As she was climbing out of her car, a dark SUV passed on the street nearby. She thought again of the vehicle that had been parked on the street in front of Greta’s house the night before. This one looked identical, but it was out of sight down the hill before she caught any numbers on the California license plate. A tiny frisson of anxiety slid down her spine, but she ignored it.
There have to be hundreds, more probably thousands, of them in the Bay Area. Dashing through the rain, she stepped inside the brightly lit store just as the automatic door was closing.
The market was busy, and it seemed no one was inclined to hurry. As she swept down the aisles, she was invariably stopped by a cart clogging the passageway, its owner caught in the dilemma of which product to purchase and totally unaware anyone else might be in a hurry.
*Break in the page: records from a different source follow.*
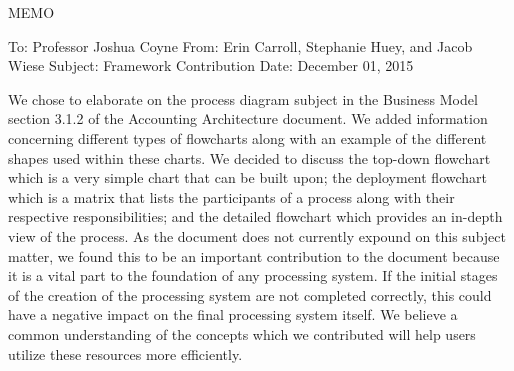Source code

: MEMO

To:		Professor Joshua Coyne
From:		Erin Carroll, Stephanie Huey, and Jacob Wiese
Subject:	Framework Contribution
Date:		December 01, 2015

	We chose to elaborate on the process diagram subject in the Business Model section 3.1.2 of the Accounting Architecture document. We added information concerning different types of flowcharts along with an example of the different shapes used within these charts. We decided to discuss the top-down flowchart which is a very simple chart that can be built upon; the deployment flowchart which is a matrix that lists the participants of a process along with their respective responsibilities; and the detailed flowchart which provides an in-depth view of the process.
	As the document does not currently expound on this subject matter, we found this to be an important contribution to the document because it is a vital part to the foundation of any processing system. If the initial stages of the creation of the processing system are not completed correctly, this could have a negative impact on the final processing system itself. We believe a common understanding of the concepts which we contributed will help users utilize these resources more efficiently.  
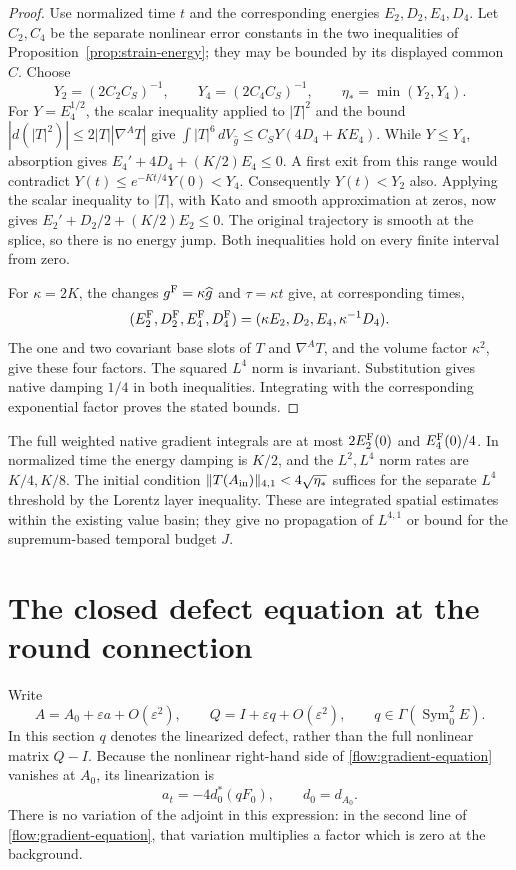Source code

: \documentclass[11pt]{article}
\numberwithin{equation}{section}
\theoremstyle{definition}
\theoremstyle{remark}
\begin{document}
\begin{proof}
Use normalized time \(t\) and the corresponding energies
\(E_2,D_2,E_4,D_4\). Let \(C_2,C_4\) be the separate
nonlinear error constants in the two inequalities of
Proposition~\ref{prop:strain-energy}; they may be bounded
by its displayed common \(C\).
Choose
\[
 Y_2=(2C_2C_S)^{-1},\qquad Y_4=(2C_4C_S)^{-1},\qquad
                  \eta_*=\min(Y_2,Y_4).
\]
For \(Y=E_4^{1/2}\), the scalar inequality applied to
\(|T|^2\) and the bound
\(|d(|T|^2)|\le2|T||\nabla^AT|\) give
\(\int|T|^6\,dV_{\widehat g}\le C_SY(4D_4+KE_4)\).
While \(Y\le Y_4\), absorption gives
\(E_4'+4D_4+(K/2)E_4\le0\).
A first exit from this range would contradict
\(Y(t)\le e^{-Kt/4}Y(0)<Y_4\).
Consequently \(Y(t)<Y_2\) also. Applying the scalar
inequality to \(|T|\), with Kato and smooth approximation
at zeros, now gives
\(E_2'+D_2/2+(K/2)E_2\le0\).
The original trajectory is smooth at the splice, so there
is no energy jump. Both inequalities hold on every finite
interval from zero.

For \(\kappa=2K\), the changes \(g^{\rm F}=\kappa\widehat g\)
and \(\tau=\kappa t\) give, at corresponding times,
\[
 (E_2^{\rm F},D_2^{\rm F},E_4^{\rm F},D_4^{\rm F})
          =(\kappa E_2,D_2,E_4,\kappa^{-1}D_4).
\]
The one and two covariant base slots of \(T\) and
\(\nabla^AT\), and the volume factor \(\kappa^2\),
give these four factors. The squared \(L^4\) norm is
invariant. Substitution gives native damping \(1/4\)
in both inequalities. Integrating with the corresponding
exponential factor proves the stated bounds.
\end{proof}

The full weighted native gradient integrals are at most
\(2E_2^{\rm F}(0)\) and \(E_4^{\rm F}(0)/4\).
In normalized time the energy damping is \(K/2\), and
the \(L^2,L^4\) norm rates are \(K/4,K/8\).
The initial condition
\(\|T(A_{\rm in})\|_{4,1}<4\sqrt{\eta_*}\) suffices for
the separate \(L^4\) threshold by the Lorentz layer inequality.
These are integrated spatial estimates within the existing
value basin; they give no propagation of \(L^{4,1}\) or
bound for the supremum-based temporal budget \(J\).


\section{The closed defect equation at the round connection}
\label{sec:round-defect}

Write
\begin{equation}
 A=A_0+\varepsilon a+O(\varepsilon^2),\qquad
 Q=I+\varepsilon q+O(\varepsilon^2),\qquad
 q\in\Gamma(\operatorname{Sym}^2_0E).
\end{equation}
In this section $q$ denotes the linearized defect, rather than the full
nonlinear matrix $Q-I$.  Because the nonlinear right-hand side of
\eqref{flow:gradient-equation} vanishes at $A_0$, its linearization is
\begin{equation}
 a_t=-4d_0^*(qF_0),\qquad d_0=d_{A_0}.
 \label{flow:linear-connection}
\end{equation}
There is no variation of the adjoint in this expression: in the second
line of \eqref{flow:gradient-equation}, that variation multiplies a
factor which is zero at the background.
\end{document}
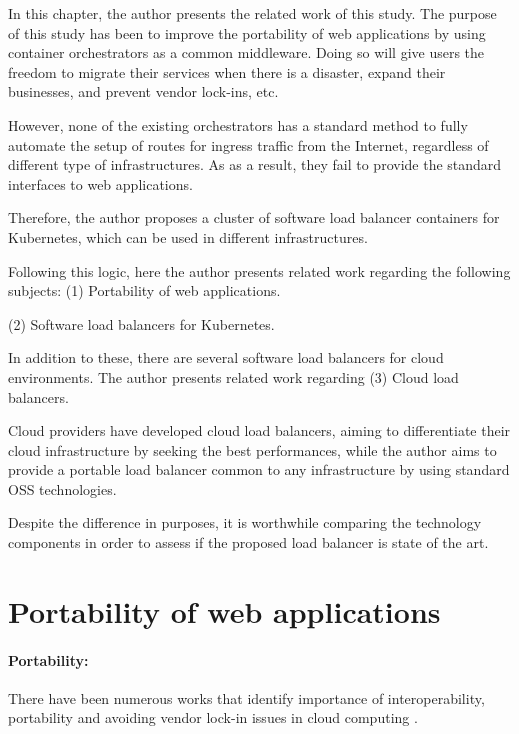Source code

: In this chapter, the author presents the related work of this study.
The purpose of this study has been to improve the portability of web applications by using container orchestrators as a common middleware.
Doing so will give users the freedom to migrate their services when there is a disaster, expand their businesses, and prevent vendor lock-ins, etc.

However, none of the existing orchestrators has a standard method to fully automate the setup of routes for ingress traffic from the Internet, regardless of different type of infrastructures.
As as a result, they fail to provide the standard interfaces to web applications.


Therefore, the author proposes a cluster of software load balancer containers for Kubernetes, which can be used in different infrastructures.

Following this logic, here the author presents related work regarding the following subjects:
(1) Portability of web applications.

(2) Software load balancers for Kubernetes.


%

In addition to these, there are several software load balancers for cloud environments.
The author presents related work regarding (3) Cloud load balancers.





Cloud providers have developed cloud load balancers, aiming to differentiate their cloud infrastructure by seeking the best performances, while the author aims to provide a portable load balancer common to any infrastructure by using standard OSS technologies.

Despite the difference in purposes, it is worthwhile comparing the technology components in order to assess if the proposed load balancer is state of the art.




\section{Portability of web applications}

\paragraph{\bf Portability:}

There have been numerous works that identify importance of interoperability, portability and avoiding vendor lock-in issues in cloud computing \cite{kratzke2016clouns,opara2014critical,opara2016critical,mansour2016interoperability,kaur2017interoperability,kaur2017interoperability,di2015cloud}.


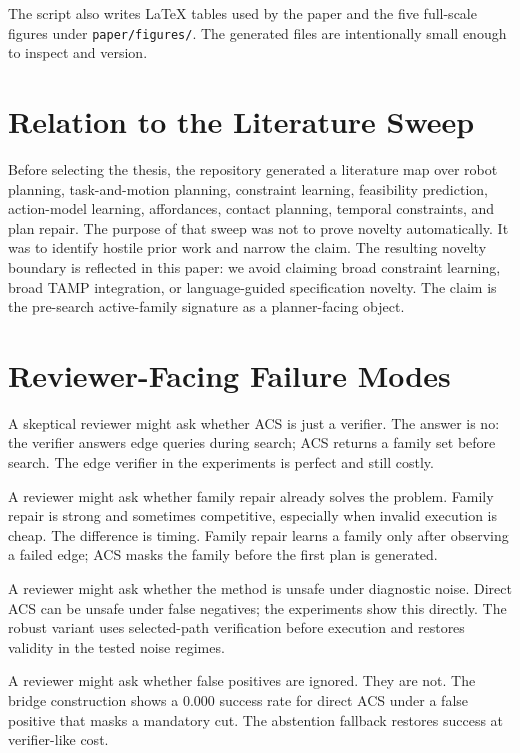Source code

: \documentclass{article}
\newcommand{\ACS}{\textsc{ACS}}
\begin{document}
The script also writes LaTeX tables used by the paper and the five full-scale figures under \texttt{paper/figures/}. The generated files are intentionally small enough to inspect and version.

\section{Relation to the Literature Sweep}

Before selecting the thesis, the repository generated a literature map over robot planning, task-and-motion planning, constraint learning, feasibility prediction, action-model learning, affordances, contact planning, temporal constraints, and plan repair. The purpose of that sweep was not to prove novelty automatically. It was to identify hostile prior work and narrow the claim. The resulting novelty boundary is reflected in this paper: we avoid claiming broad constraint learning, broad TAMP integration, or language-guided specification novelty. The claim is the pre-search active-family signature as a planner-facing object.

\section{Reviewer-Facing Failure Modes}

A skeptical reviewer might ask whether \ACS{} is just a verifier. The answer is no: the verifier answers edge queries during search; \ACS{} returns a family set before search. The edge verifier in the experiments is perfect and still costly.

A reviewer might ask whether family repair already solves the problem. Family repair is strong and sometimes competitive, especially when invalid execution is cheap. The difference is timing. Family repair learns a family only after observing a failed edge; \ACS{} masks the family before the first plan is generated.

A reviewer might ask whether the method is unsafe under diagnostic noise. Direct \ACS{} can be unsafe under false negatives; the experiments show this directly. The robust variant uses selected-path verification before execution and restores validity in the tested noise regimes.

A reviewer might ask whether false positives are ignored. They are not. The bridge construction shows a 0.000 success rate for direct \ACS{} under a false positive that masks a mandatory cut. The abstention fallback restores success at verifier-like cost.
\end{document}

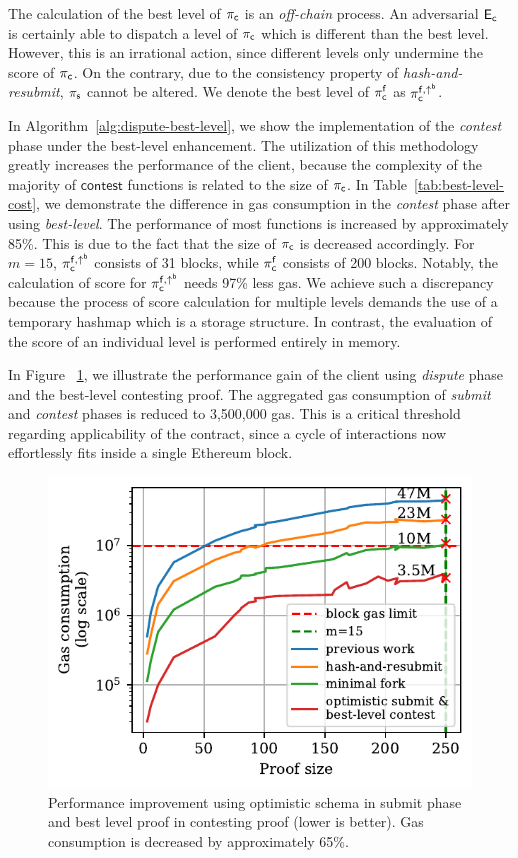 The calculation of the best level of $\mathsf{\pi_{c}}$ is an \emph{off-chain} process.
An adversarial $\mathsf{E_{c}}$ is certainly able to dispatch a level of $\mathsf{\pi_{c}}$ which is
different than the best level. However, this is an irrational action, since
different levels only undermine the score of $\mathsf{\pi_{c}}$. On the contrary, due to
the consistency property of \emph{hash-and-resubmit}, $\mathsf{\pi_{s}}$ cannot be altered.
We denote the best level of $\mathsf{\pi_{c}^{f}}$ as $\mathsf{\pi_{c}^{f, \uparrow^{b}}}$.

In Algorithm~\ref{alg:dispute-best-level}, we show the implementation of the
\emph{contest} phase under the best-level enhancement. The utilization of
this methodology greatly increases the performance of the client,
because the complexity of the majority of $\textsf{contest}$ functions is
related to the size of $\mathsf{\pi_{c}}$. In Table~\ref{tab:best-level-cost}, we
demonstrate the difference in gas consumption in the \emph{contest} phase after
using \emph{best-level}. The performance of most functions is increased by
approximately 85\%. This is due to the fact that the size of $\mathsf{\pi_{c}}$ is
decreased accordingly. For $m=15$, $\mathsf{\pi_{c}^{f, \uparrow^{b}}}$ consists of 31 blocks, while
$\mathsf{\pi_{c}^{f}}$ consists of 200 blocks.  Notably, the calculation of score for $\mathsf{\pi_{c}^{f, \uparrow^{b}}}$
needs 97\% less gas. We achieve such a discrepancy because the process of score
calculation for multiple levels demands the use of a temporary hashmap which is
a storage structure. In contrast, the evaluation of the score of an individual level
is performed entirely in memory.



In Figure ~\ref{fig:dispute-best-level}, we illustrate the performance gain of
the client using \emph{dispute} phase and the best-level contesting proof. The
aggregated gas consumption of \emph{submit} and \emph{contest} phases is
reduced to 3,500,000 gas. This is a critical threshold regarding applicability of
the contract, since a cycle of interactions now effortlessly fits inside a
single Ethereum block.



\begin{figure}[!h]
    \begin{center}
        \includegraphics[width=0.6\columnwidth]{figures/dispute-best-level.pdf}
    \end{center}
    \caption{Performance improvement using optimistic schema in submit phase
        and best level proof in contesting proof (lower is better). Gas
        consumption is decreased by approximately 65\%.}
    \label{fig:dispute-best-level}
\end{figure}
\newpage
She did manage to grab a pre-made tuna salad at the deli without too much trouble but was hung up again at the pharmacy, having to wait impatiently in line as all the clerks at the prescription counter were dealing with customers who chatted with the clerk and asked either about their medications or the possibility of getting a flu shot.
By the time she had carried her bags to the car, nearly an hour had passed, and the rain was coming down in a torrent, wind snatching at the hem of her coat as she threaded through puddles to her car. The windows were fogged, making visibility difficult; her wipers streaked the windshield as she backed out of the parking spot. The lot was crowded, and two cars were vying for her space. She eased around a white Chevy Impala that was forced to wait, and before she put her own car into gear, a Mini Cooper darted into the spot she’d vacated, causing the woman at the wheel of the Impala to pound on her horn and shake her fist.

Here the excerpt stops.